## Instructions for the task:
Restate the data below word for word, leaving nothing out.

(Saved data entries)
● ● ● ● ●

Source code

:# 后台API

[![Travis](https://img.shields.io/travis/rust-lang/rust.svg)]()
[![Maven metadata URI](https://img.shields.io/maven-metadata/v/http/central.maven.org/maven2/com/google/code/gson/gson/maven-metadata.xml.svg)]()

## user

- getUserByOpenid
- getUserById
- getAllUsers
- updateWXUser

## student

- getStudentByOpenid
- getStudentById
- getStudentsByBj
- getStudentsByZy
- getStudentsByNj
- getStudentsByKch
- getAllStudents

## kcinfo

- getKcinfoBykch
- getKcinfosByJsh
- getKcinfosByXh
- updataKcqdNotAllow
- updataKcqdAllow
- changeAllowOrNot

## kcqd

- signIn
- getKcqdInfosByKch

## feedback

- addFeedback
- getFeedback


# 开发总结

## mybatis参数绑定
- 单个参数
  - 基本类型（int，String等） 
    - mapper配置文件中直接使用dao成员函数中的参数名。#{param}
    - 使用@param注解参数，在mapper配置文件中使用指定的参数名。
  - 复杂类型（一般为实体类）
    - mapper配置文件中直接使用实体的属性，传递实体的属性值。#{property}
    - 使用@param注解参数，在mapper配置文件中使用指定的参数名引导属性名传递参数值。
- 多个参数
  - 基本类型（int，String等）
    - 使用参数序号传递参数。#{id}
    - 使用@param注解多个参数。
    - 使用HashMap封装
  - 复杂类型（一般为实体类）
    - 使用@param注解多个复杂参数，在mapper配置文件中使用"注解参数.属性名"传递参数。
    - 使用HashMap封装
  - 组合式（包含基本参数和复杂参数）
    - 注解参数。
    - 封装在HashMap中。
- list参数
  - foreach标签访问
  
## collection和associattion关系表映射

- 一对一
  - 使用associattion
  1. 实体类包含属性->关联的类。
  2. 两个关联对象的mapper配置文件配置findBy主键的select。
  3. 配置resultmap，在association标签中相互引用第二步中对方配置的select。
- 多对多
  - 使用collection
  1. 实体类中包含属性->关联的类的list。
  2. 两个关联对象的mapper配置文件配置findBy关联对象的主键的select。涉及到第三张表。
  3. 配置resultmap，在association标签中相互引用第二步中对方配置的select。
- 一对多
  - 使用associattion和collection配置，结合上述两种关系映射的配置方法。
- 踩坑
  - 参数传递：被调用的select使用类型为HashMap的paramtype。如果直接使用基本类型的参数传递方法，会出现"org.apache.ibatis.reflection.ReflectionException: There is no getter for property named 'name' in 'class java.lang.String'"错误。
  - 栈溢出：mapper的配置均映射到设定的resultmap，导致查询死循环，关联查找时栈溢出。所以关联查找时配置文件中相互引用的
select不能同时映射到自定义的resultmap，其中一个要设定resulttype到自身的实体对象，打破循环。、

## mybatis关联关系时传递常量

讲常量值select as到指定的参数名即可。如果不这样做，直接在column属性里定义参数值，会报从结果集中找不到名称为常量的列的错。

● ● ● ● ●

## Exercise result:
Source code

:# 后台API

[![Travis](https://img.shields.io/travis/rust-lang/rust.svg)]()
[![Maven metadata URI](https://img.shields.io/maven-metadata/v/http/central.maven.org/maven2/com/google/code/gson/gson/maven-metadata.xml.svg)]()

## user

- getUserByOpenid
- getUserById
- getAllUsers
- updateWXUser

## student

- getStudentByOpenid
- getStudentById
- getStudentsByBj
- getStudentsByZy
- getStudentsByNj
- getStudentsByKch
- getAllStudents

## kcinfo

- getKcinfoBykch
- getKcinfosByJsh
- getKcinfosByXh
- updataKcqdNotAllow
- updataKcqdAllow
- changeAllowOrNot

## kcqd

- signIn
- getKcqdInfosByKch

## feedback

- addFeedback
- getFeedback


# 开发总结

## mybatis参数绑定
- 单个参数
  - 基本类型（int，String等） 
    - mapper配置文件中直接使用dao成员函数中的参数名。#{param}
    - 使用@param注解参数，在mapper配置文件中使用指定的参数名。
  - 复杂类型（一般为实体类）
    - mapper配置文件中直接使用实体的属性，传递实体的属性值。#{property}
    - 使用@param注解参数，在mapper配置文件中使用指定的参数名引导属性名传递参数值。
- 多个参数
  - 基本类型（int，String等）
    - 使用参数序号传递参数。#{id}
    - 使用@param注解多个参数。
    - 使用HashMap封装
  - 复杂类型（一般为实体类）
    - 使用@param注解多个复杂参数，在mapper配置文件中使用"注解参数.属性名"传递参数。
    - 使用HashMap封装
  - 组合式（包含基本参数和复杂参数）
    - 注解参数。
    - 封装在HashMap中。
- list参数
  - foreach标签访问
  
## collection和associattion关系表映射

- 一对一
  - 使用associattion
  1. 实体类包含属性->关联的类。
  2. 两个关联对象的mapper配置文件配置findBy主键的select。
  3. 配置resultmap，在association标签中相互引用第二步中对方配置的select。
- 多对多
  - 使用collection
  1. 实体类中包含属性->关联的类的list。
  2. 两个关联对象的mapper配置文件配置findBy关联对象的主键的select。涉及到第三张表。
  3. 配置resultmap，在association标签中相互引用第二步中对方配置的select。
- 一对多
  - 使用associattion和collection配置，结合上述两种关系映射的配置方法。
- 踩坑
  - 参数传递：被调用的select使用类型为HashMap的paramtype。如果直接使用基本类型的参数传递方法，会出现"org.apache.ibatis.reflection.ReflectionException: There is no getter for property named 'name' in 'class java.lang.String'"错误。
  - 栈溢出：mapper的配置均映射到设定的resultmap，导致查询死循环，关联查找时栈溢出。所以关联查找时配置文件中相互引用的
select不能同时映射到自定义的resultmap，其中一个要设定resulttype到自身的实体对象，打破循环。、

## mybatis关联关系时传递常量

讲常量值select as到指定的参数名即可。如果不这样做，直接在column属性里定义参数值，会报从结果集中找不到名称为常量的列的错。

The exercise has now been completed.